It seems to me that two Stone bottles in that area (the East Indies, by the way) heavily suggests that the bottle is from Singapore or one of the other Straits Settlements.  I don't think there are any other places near there where English language bottles would have been used in the 1850's.  It seems like too much of a coincidence for two of the same bottle to reach that area from Australia, Hong Kong, or Sri Lanka.  They could very well have been made in the US and shipped out there, I'm not sure where a south Asian colonial company would be most likely to order their bottles from.  I expect that most of the glass houses making soda bottles would be very far away.


----------



## juwita (Mar 8, 2017)




----------



## CanadianBottles (Mar 9, 2017)

Good idea!  Personally I think I'd make the base a bit bigger though, it looks slightly precarious like that.  I'd hate for a bottle as rare and valuable as that one to risk falling over.  I think the historical wire holders were made of very heavy metal to keep the bottle from tipping.


----------



## sandchip (Mar 9, 2017)

CanadianBottles said:


> ... Personally I think I'd make the base a bit bigger though, it looks slightly precarious like that.  I'd hate for a bottle as rare and valuable as that one to risk falling over.  I think the historical wire holders were made of very heavy metal to keep the bottle from tipping.



Amen that!


----------



## juwita (Mar 9, 2017)

CanadianBottles said:


> Good idea! Personally I think I'd make the base a bit bigger though, it looks slightly precarious like that. I'd hate for a bottle as rare and valuable as that one to risk falling over. I think the historical wire holders were made of very heavy metal to keep the bottle from tipping.


PLEASE give me idea for stand my bottle sir, for save my bottle


----------



## CanadianBottles (Mar 9, 2017)

Hmm, I'll have to think.  If it were me I would want to display it on its side, so it couldn't tip over.  One possibility would be an open wooden box half-filled with cloth or maybe sand, where it could rest on its side.  Most homemade stands are custom-made of wood, but that can be hard if you don't have the right tools.  What I would do is I would go to a store that sells used items and look around for anything that looks like it could be used as a solid stand.  I'm sure there are plenty of pieces of junk out there that could be repurposed as a stand, though I'm having a hard time thinking of a specific item.


----------



## CanadianBottles (Mar 9, 2017)

The important thing when making a stand is that it should be heavier than the bottle is.  That way it's very difficult for it to fall over.


----------



## juwita (Mar 10, 2017)

CanadianBottles said:


> Hmm, I'll have to think.  If it were me I would want to display it on its side, so it couldn't tip over.  One possibility would be an open wooden box half-filled with cloth or maybe sand, where it could rest on its side.  Most homemade stands are custom-made of wood, but that can be hard if you don't have the right tools.  What I would do is I would go to a store that sells used items and look around for anything that looks like it could be used as a solid stand.  I'm sure there are plenty of pieces of junk out there that could be repurposed as a stand, though I'm having a hard time thinking of a specific item.

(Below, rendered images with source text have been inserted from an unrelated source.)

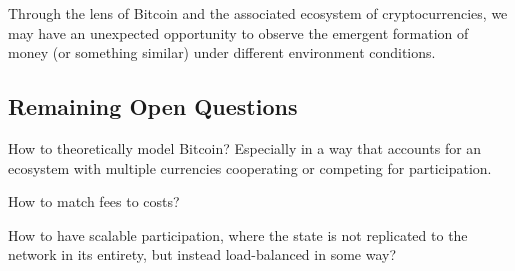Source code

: Through the lens of Bitcoin and the associated ecosystem of cryptocurrencies, we may have an unexpected opportunity to observe the emergent formation of money (or something similar) under different environment conditions.


\subsection{Remaining Open Questions}

How to theoretically model Bitcoin? Especially in a way that accounts for an ecosystem with multiple currencies cooperating or competing for participation.

How to match fees to costs?

How to have scalable participation, where the state is not replicated to the network in its entirety, but instead load-balanced in some way?

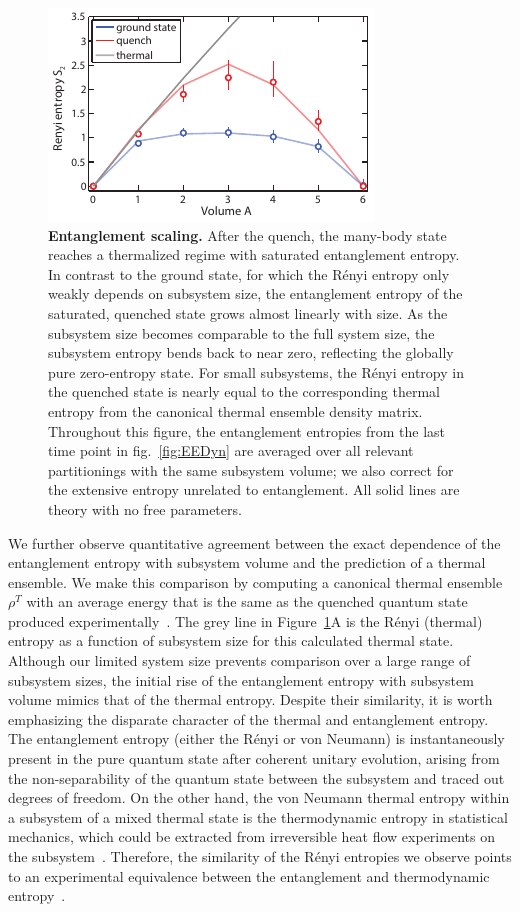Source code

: \begin{figure}[t]
	\centering
	\includegraphics[scale=1.5]{figures/ETH_volumeLaw.pdf}
	\caption{{\bf Entanglement scaling. } After the quench, the many-body state reaches a thermalized regime with saturated entanglement entropy. In contrast to the ground state, for which the R\'{e}nyi entropy only weakly depends on subsystem size, the entanglement entropy of the saturated, quenched state grows almost linearly with size. As the subsystem size becomes comparable to the full system size, the subsystem entropy bends back to near zero, reflecting the globally pure zero-entropy state. For small subsystems, the R\'{e}nyi entropy in the quenched state is nearly equal to the corresponding thermal entropy from the canonical thermal ensemble density matrix. Throughout this figure, the entanglement entropies from the last time point in fig.~\ref{fig:EEDyn} are averaged over all relevant partitionings with the same subsystem volume; we also correct for the extensive entropy unrelated to entanglement. All solid lines are theory with no free parameters.}
	\label{fig:volume}
\end{figure}

We further observe quantitative agreement between the exact dependence of the entanglement entropy with subsystem volume and the prediction of a thermal ensemble. We make this comparison by computing a canonical thermal ensemble $\rho^T$ with an average energy that is the same as the quenched quantum state produced experimentally~\cite{Garrison2015}. The grey line in Figure~\ref{fig:volume}A is the R\'{e}nyi (thermal) entropy as a function of subsystem size for this calculated thermal state. Although our limited system size prevents comparison over a large range of subsystem sizes, the initial rise of the entanglement entropy with subsystem volume mimics that of the thermal entropy. Despite their similarity, it is worth emphasizing the disparate character of the thermal and entanglement entropy. The entanglement entropy (either the R\'{e}nyi or von Neumann) is instantaneously present in the pure quantum state after coherent unitary evolution, arising from the non-separability of the quantum state between the subsystem and traced out degrees of freedom. On the other hand, the von Neumann thermal entropy within a subsystem of a mixed thermal state is the thermodynamic entropy in statistical mechanics, which could be extracted from irreversible heat flow experiments on the subsystem~\cite{Deutsch2013}. Therefore, the similarity of the R\'{e}nyi  entropies we observe points to an experimental equivalence between the entanglement and thermodynamic entropy~\cite{Garrison2015,Grover2015}.

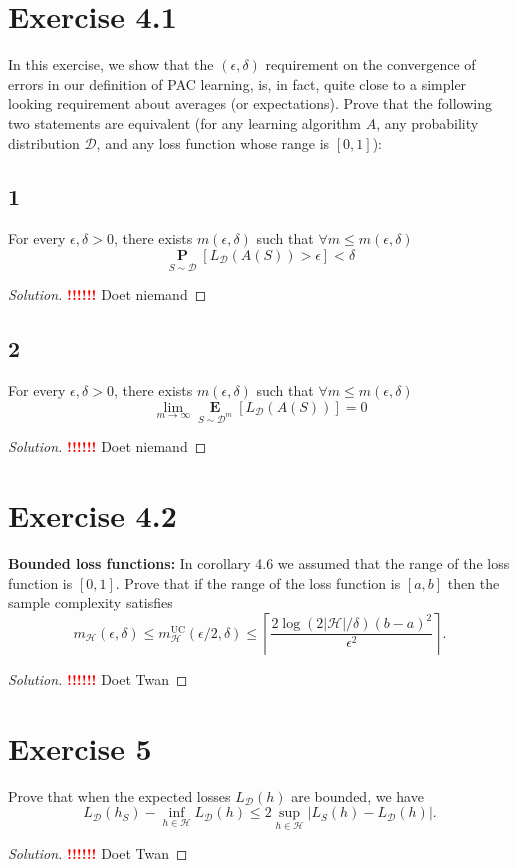 \documentclass[10pt, a4paper, twoside]{amsart}
\renewcommand{\P}{\operatorname*{\ensuremath{\mathbf{P}}}}
\newcommand{\Ev}{\operatorname*{\ensuremath{\mathbf{E}}}}
\newenvironment{solution}
               {\let\oldqedsymbol=\qedsymbol
                \renewcommand{\qedsymbol}{$\blacktriangleleft$}
                \begin{proof}[Solution]}
               {\end{proof}
                \renewcommand{\qedsymbol}{\oldqedsymbol}}
\newcommand{\TODO}{\textcolor{red}{\textbf{!!!!!! }}}
\begin{document}
\section*{Exercise 4.1}
In this exercise, we show that the $(\epsilon , \delta )$ requirement on the convergence of errors in our definition of PAC learning, is, in fact, quite close to a simpler looking requirement about averages (or expectations). Prove that the following two statements are equivalent (for any learning algorithm $A$, any probability distribution $\mathcal{D}$, and any loss function whose range is $[0,1]$):
\subsection*{1}
For every $\epsilon , \delta > 0$, there exists $m(\epsilon , \delta)$ such that $\forall m \leq m(\epsilon , \delta)$
\begin{equation*}
\P_{S \sim \mathcal{D}}[L_{\mathcal{D}}(A(S))>\epsilon]<\delta
\end{equation*}
\begin{solution}
  \TODO Doet niemand
\end{solution}

\subsection*{2}
For every $\epsilon , \delta > 0$, there exists $m(\epsilon , \delta)$ such that $\forall m \leq m(\epsilon , \delta)$
\begin{equation*}
\lim_{m\to \infty}\Ev_{S\sim \mathcal{D}^{m}}[L_{\mathcal{D}}(A(S))] =0
\end{equation*}
\begin{solution}
  \TODO Doet niemand
\end{solution}

\section*{Exercise 4.2}
\textbf{Bounded loss functions:}
In corollary 4.6 we assumed that the range of the loss function is $[0,1]$. Prove that if the range of the loss function is $[a,b]$ then the sample complexity satisfies
\begin{equation*}
  m_{\mathcal{H}}(\epsilon , \delta) \leq m_{\mathcal{H}}^{\text{UC}}(\epsilon /2, \delta)
  \leq \left\lceil \frac{2\log (2|\mathcal{H}|/\delta) (b-a)^2}{\epsilon^2} \right\rceil .
\end{equation*}
\begin{solution}
  \TODO Doet Twan
\end{solution}

\section*{Exercise 5}
Prove that when the expected losses $L_{\mathcal{D}}(h)$ are bounded, we have
\begin{equation*}
  L_{\mathcal{D}}(h_S) - \inf_{h\in \mathcal{H}}L_{\mathcal{D}}(h)
  \leq 2 \sup_{h\in \mathcal{H}}|L_S(h)-L_{\mathcal{D}}(h)|.
\end{equation*}
\begin{solution}
    \TODO Doet Twan
\end{solution}
\end{document}
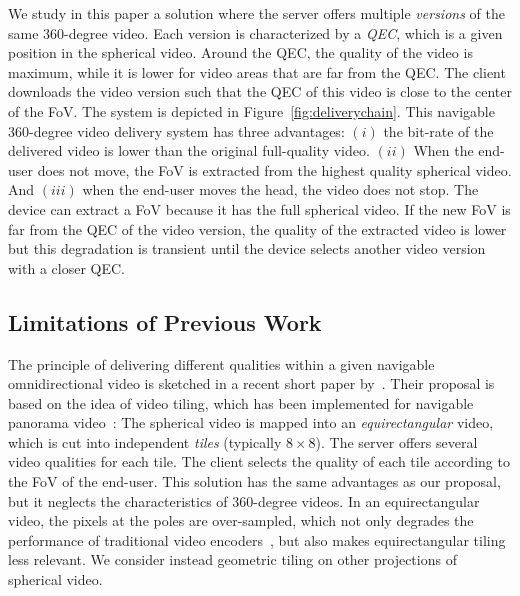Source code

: We study in this paper a solution where the server offers multiple \emph{versions} of the same
360-degree video. Each version is characterized by a \emph{\ac{QEC}}, which is a given
position in the spherical video. Around the \ac{QEC}, the quality of the video is maximum,
while it is lower for video areas that are far from the \ac{QEC}.
The client downloads the video version
such that
the \ac{QEC} of this video is close to the center of the \ac{FoV}.
The system is depicted in Figure~\ref{fig:deliverychain}.
This navigable 360-degree video delivery system has three advantages:
$(i)$ the bit-rate of the delivered video is lower than the original full-quality video.
$(ii)$ When the end-user does not move, the \ac{FoV} is extracted from the highest
quality spherical video.
And $(iii)$ when the end-user moves the head, the video does not stop. The device can
extract
a \ac{FoV} because it has the full spherical video. If the new \ac{FoV} is far from the
\ac{QEC} of the video version, the quality of the extracted video is lower but this
degradation is transient until the
device selects another video version with a closer \ac{QEC}.



\subsection{Limitations of Previous Work}

The principle of delivering different qualities within a given navigable omnidirectional video is sketched
in a recent short paper by~\citet{ochi_live_2015}. Their proposal is based on the idea of video
tiling, which has been implemented for navigable panorama
video~\cite{sanchez_compressed_2015,wang_mixing_2014,gaddam_tiling_2015}:
The spherical video is mapped into an \emph{equirectangular} video, which
is cut into independent \emph{tiles} (typically $8\times 8$). The server offers several
video qualities for each tile. The client selects the quality of each tile according to
the \ac{FoV} of the end-user. This
solution has the same advantages as our proposal, but it neglects
the characteristics of 360-degree
videos. In an equirectangular video, the pixels
at the poles are over-sampled, which not only degrades the
performance of traditional video encoders~\cite{wojciechowski_h.264_2006,yu_framework_2015}, but also
makes equirectangular tiling less relevant. We consider instead geometric tiling on
other projections of spherical video.



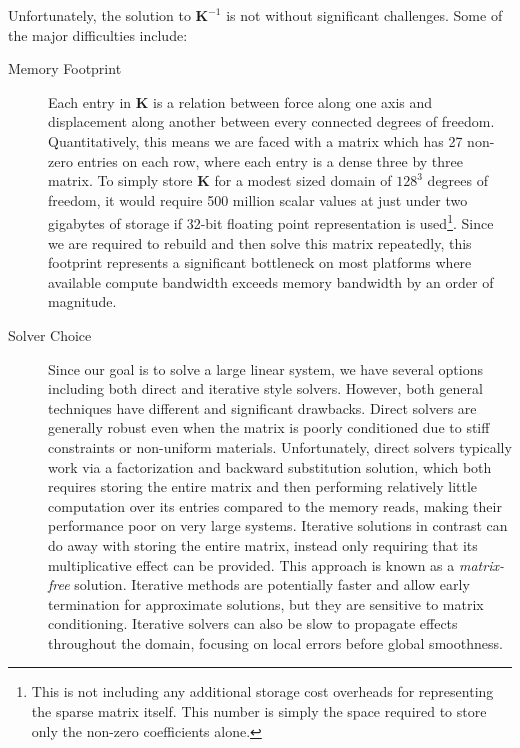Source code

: Unfortunately, the solution to $\mathbf K^{-1}$ is not without
significant challenges. Some of the major difficulties include:
\begin{description}
\item [Memory Footprint] Each entry in $\mathbf K$ is a relation
  between force along one axis and displacement along another between
  every connected degrees of freedom. Quantitatively, this means we
  are faced with a matrix which has 27 non-zero entries on each row,
  where each entry is a dense three by three matrix. To simply store
  $\mathbf K$ for a modest sized domain of $128^3$ degrees of freedom,
  it would require 500 million scalar values at just under two
  gigabytes of storage if 32-bit floating point representation is
  used\footnote{This is not including any additional storage cost
    overheads for representing the sparse matrix itself. This number
    is simply the space required to store only the non-zero
    coefficients alone.}. Since we are required to rebuild and then
  solve this matrix repeatedly, this footprint represents a
  significant bottleneck on most platforms where available compute
  bandwidth exceeds memory bandwidth by an order of magnitude.

  \item [Solver Choice] Since our goal is to solve a large linear
    system, we have several options including both direct and
    iterative style solvers. However, both general techniques have
    different and significant drawbacks. Direct solvers are generally
    robust even when the matrix is poorly conditioned due to stiff
    constraints or non-uniform materials. Unfortunately, direct
    solvers typically work via a factorization and backward
    substitution solution, which both requires storing the entire
    matrix and then performing relatively little computation over its
    entries compared to the memory reads, making their performance
    poor on very large systems. Iterative solutions in contrast can do
    away with storing the entire matrix, instead only requiring that its
    multiplicative effect can be provided. This approach is known as
    a \textit{matrix-free} solution. Iterative methods are potentially faster
    and allow early termination for approximate solutions, but they
    are sensitive to matrix conditioning. Iterative solvers can also
    be slow to propagate effects throughout the domain, focusing on
    local errors before global smoothness.


\end{description}
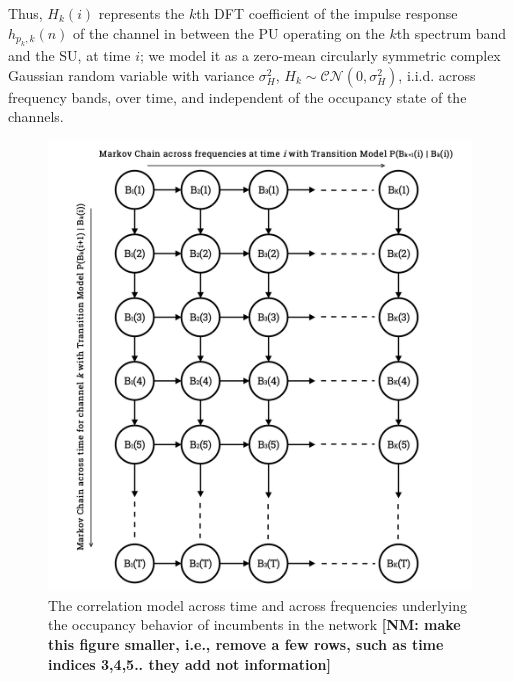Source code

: \documentclass[10pt,twocolumn]{IEEEtran}
\newcommand{\nm}[1]{{\color{blue}\bf{[NM: #1]}}}
\begin{document}
Thus, $H_k(i)$ represents the $k$th DFT coefficient of the impulse response $h_{p_k,k}(n)$ of the channel in between the PU operating on the $k$th spectrum band and the SU, at time $i$; we model it as a zero-mean circularly symmetric complex Gaussian random variable with variance $\sigma_H^2$, $H_k {\sim} \mathcal{CN}(0,\sigma_H^2)$, i.i.d. across frequency bands, over time, and independent of the occupancy state of the channels.
\begin{figure}
    \centering
    \includegraphics[scale=0.063]{minerva_occupancy_markov_chain.png}
    \caption{The correlation model across time and across frequencies underlying the occupancy behavior of incumbents in the network
    \nm{make this figure smaller, i.e., remove a few rows, such as time indices 3,4,5.. they add not information}
    }
    \label{fig:1}
\end{figure}
\end{document}
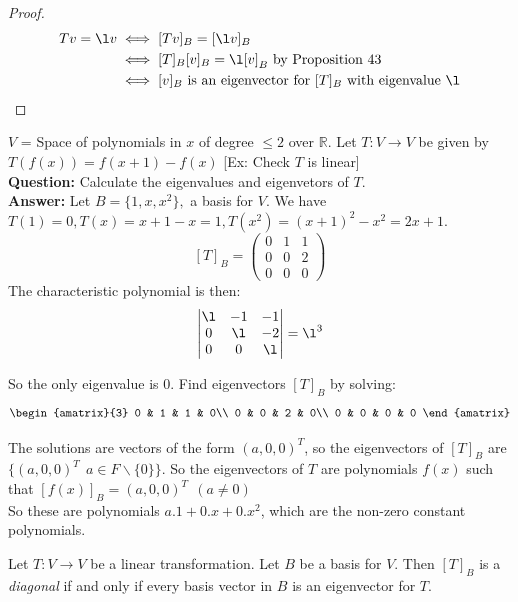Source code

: \documentclass[twoside]{scrartcl}
\begin{document}
\begin{proof}
\[
\begin{aligned}
Tv = \l v & \iff [Tv]_B = [\l v]_B\\
& \iff [T]_B[v]_B = \l[v]_B \text{ by Proposition 43}\\
& \iff [v]_B \text{ is an eigenvector for } [T]_B \text{ with eigenvalue } \l
\end{aligned}\]
\end{proof}


\begin{example} $V$ = Space of polynomials in $x$ of degree $\leq 2$ over $\mathbb{R}$. Let $T: V \to V$ be given by $T(f(x)) = f(x+1) - f(x)$ [Ex: Check $T$ is linear]\\

\textbf{Question:} Calculate the eigenvalues and eigenvetors of $T$.\\

\textbf{Answer:} Let $B = \{1,x,x^2\},$ a basis for $V$. We have $T(1) = 0, T(x) = x+1 -x = 1, T(x^2) = (x+1)^2 - x^2 = 2x+1$.
\[[T]_B = \begin{pmatrix}
0 & 1 & 1 \\ 0 & 0 & 2 \\ 0 & 0 & 0
\end{pmatrix}
\] The characteristic polynomial is then:
\[
\begin{vmatrix}
\l & -1 & -1 \\ 0 & \l & -2 \\ 0 & 0 & \l
\end{vmatrix} = \l^3 \]

So the only eigenvalue is 0. Find eigenvectors $[T]_B$ by solving: 
\[\begin{amatrix}{3}
0 & 1 & 1 & 0\\
0 & 0 & 2 & 0\\
0 & 0 & 0 & 0
\end{amatrix}
\]

The solutions are vectors of the form $(a,0,0)^T$, so the eigenvectors of $[T]_B$ are $\{(a,0,0)^T ~~ a \in F\backslash \{0\} \}$. So the eigenvectors of $T$ are polynomials $f(x)$ such that $[f(x)]_B =  (a,0,0)^T ~~(a \neq 0)$\\

So these are polynomials $a.1 + 0.x + 0.x^2$, which are the non-zero constant polynomials.\end{example}

\begin{proposition} Let $T: V \to V$ be a linear transformation. Let $B$ be a basis for $V$. Then $[T]_B$ is a \emph{diagonal} if and only if every basis vector in $B$ is an eigenvector for $T$.	
\end{proposition}
\end{document}
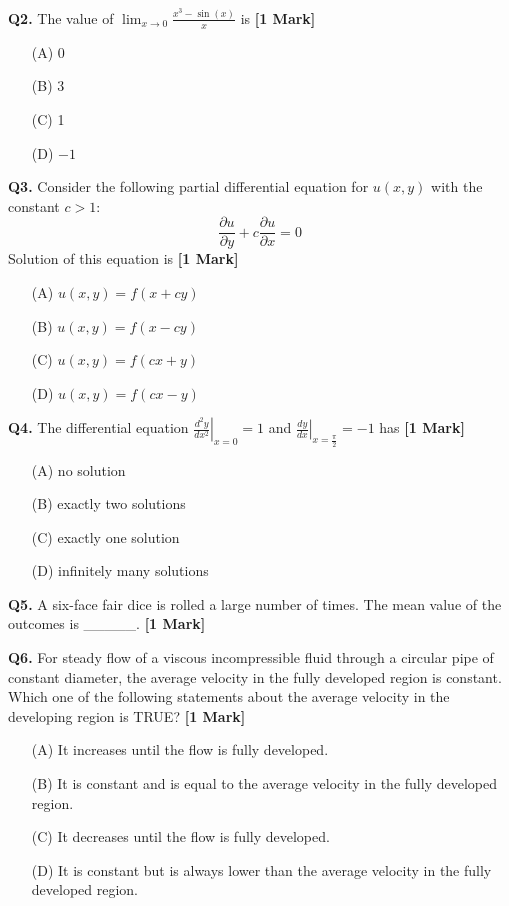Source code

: \documentclass[11pt]{article}
\newcommand{\questiona}[2]{
    \noindent\textbf{Q#2.} #1 \hfill \textbf{[1 Mark]}
}
\begin{document}
\questiona{The value of \(\lim_{x \to 0} \frac{x^3 - \sin(x)}{x}\) is}{2}
\begin{enumerate}
    \item[(A)] 0  
    \item[(B)] 3  
    \item[(C)] 1  
    \item[(D)] \(-1\)
\end{enumerate}
\vspace{0.5cm}

\questiona{Consider the following partial differential equation for \( u(x, y) \) with the constant \( c > 1 \):  
\[\frac{\partial u}{\partial y} + c \frac{\partial u}{\partial x} = 0\]  
Solution of this equation is}{3}
\begin{enumerate}
    \item[(A)] \( u(x, y) = f(x + cy) \)  
    \item[(B)] \( u(x, y) = f(x - cy) \)  
    \item[(C)] \( u(x, y) = f(cx + y) \)  
    \item[(D)] \( u(x, y) = f(cx - y) \)
\end{enumerate}
\vspace{0.5cm}

\questiona{The differential equation \(\left. \frac{d^2y}{dx^2} \right|_{x=0} = 1\) and \(\left. \frac{dy}{dx} \right|_{x=\frac{\pi}{2}} = -1\) has}{4}
\begin{enumerate}
    \item[(A)] no solution  
    \item[(B)] exactly two solutions  
    \item[(C)] exactly one solution  
    \item[(D)] infinitely many solutions
\end{enumerate}
\vspace{0.5cm}

\questiona{A six-face fair dice is rolled a large number of times. The mean value of the outcomes is \_\_\_\_\_.}{5}
\vspace{0.5cm}

\questiona{For steady flow of a viscous incompressible fluid through a circular pipe of constant diameter, the average velocity in the fully developed region is constant. Which one of the following statements about the average velocity in the developing region is TRUE?}{6}
\begin{enumerate}
    \item[(A)] It increases until the flow is fully developed.
    \item[(B)] It is constant and is equal to the average velocity in the fully developed region.
    \item[(C)] It decreases until the flow is fully developed.
    \item[(D)] It is constant but is always lower than the average velocity in the fully developed region.
\end{enumerate}
\vspace{0.5cm}
\end{document}
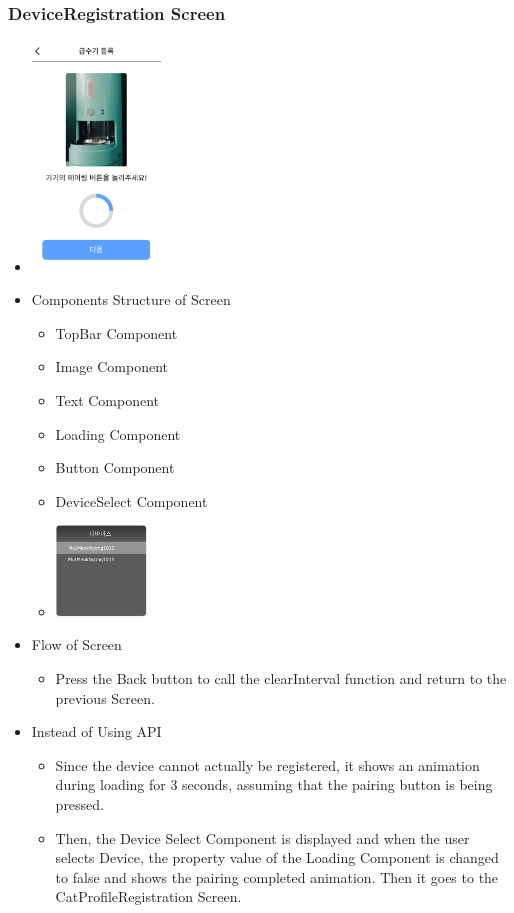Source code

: \documentclass[conference]{IEEEtran}
\begin{document}
\subsubsection{DeviceRegistration Screen}
\begin{itemize}
    \item[] \includegraphics[width=0.27\textwidth]{img/D/10.png}
    \item Components Structure of Screen
    \begin{itemize}
        \item TopBar Component
        \item Image Component
        \item Text Component
        \item Loading Component
        \item Button Component
        \item DeviceSelect Component
        \item[] \includegraphics[width=0.2\textwidth]{img/D/10-1.png}
    \end{itemize}
    \item Flow of Screen
    \begin{itemize}
        \item Press the Back button to call the clearInterval function and return to the previous Screen.
    \end{itemize}
    \item Instead of Using API
    \begin{itemize}
        \item Since the device cannot actually be registered, it shows an animation during loading for 3 seconds, assuming that the pairing button is being pressed.
        \item Then, the Device Select Component is displayed and when the user selects Device, the property value of the Loading Component is changed to false and shows the pairing completed animation. Then it goes to the CatProfileRegistration Screen.
    \end{itemize}
\end{itemize}
\newpage
\end{document}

i nothing idea sir, please send picture in here for example ^_^ ... thanksss


----------



## sandchip (Mar 11, 2017)

Hell Juwita, PM me your mailing address and I'll knock one out for you.  Really no big deal.  That bottle needs to be displayed safely.

Be sure to include the bottle's height and diameter, please.


----------



## juwita (Aug 9, 2017)

I found Bottle again , Rare i thing ^_^, i need identify , Please Help


----------



## juwita (Aug 9, 2017)




----------



## juwita (Aug 9, 2017)




----------



## SCJohn (Aug 9, 2017)

German cod liver oil bottle I think


----------



## SCJohn (Aug 9, 2017)

Or a mineral water..they look similar


----------



## CanadianBottles (Aug 10, 2017)

SCJohn said:


> German cod liver oil bottle I think


Pelembang is in Indonesia, not Germany.  It's an Indonesian mineral water or soda bottle, made in Germany.  They're all excellent finds!  I would love to someday be able to look for bottles in that part of the world.


----------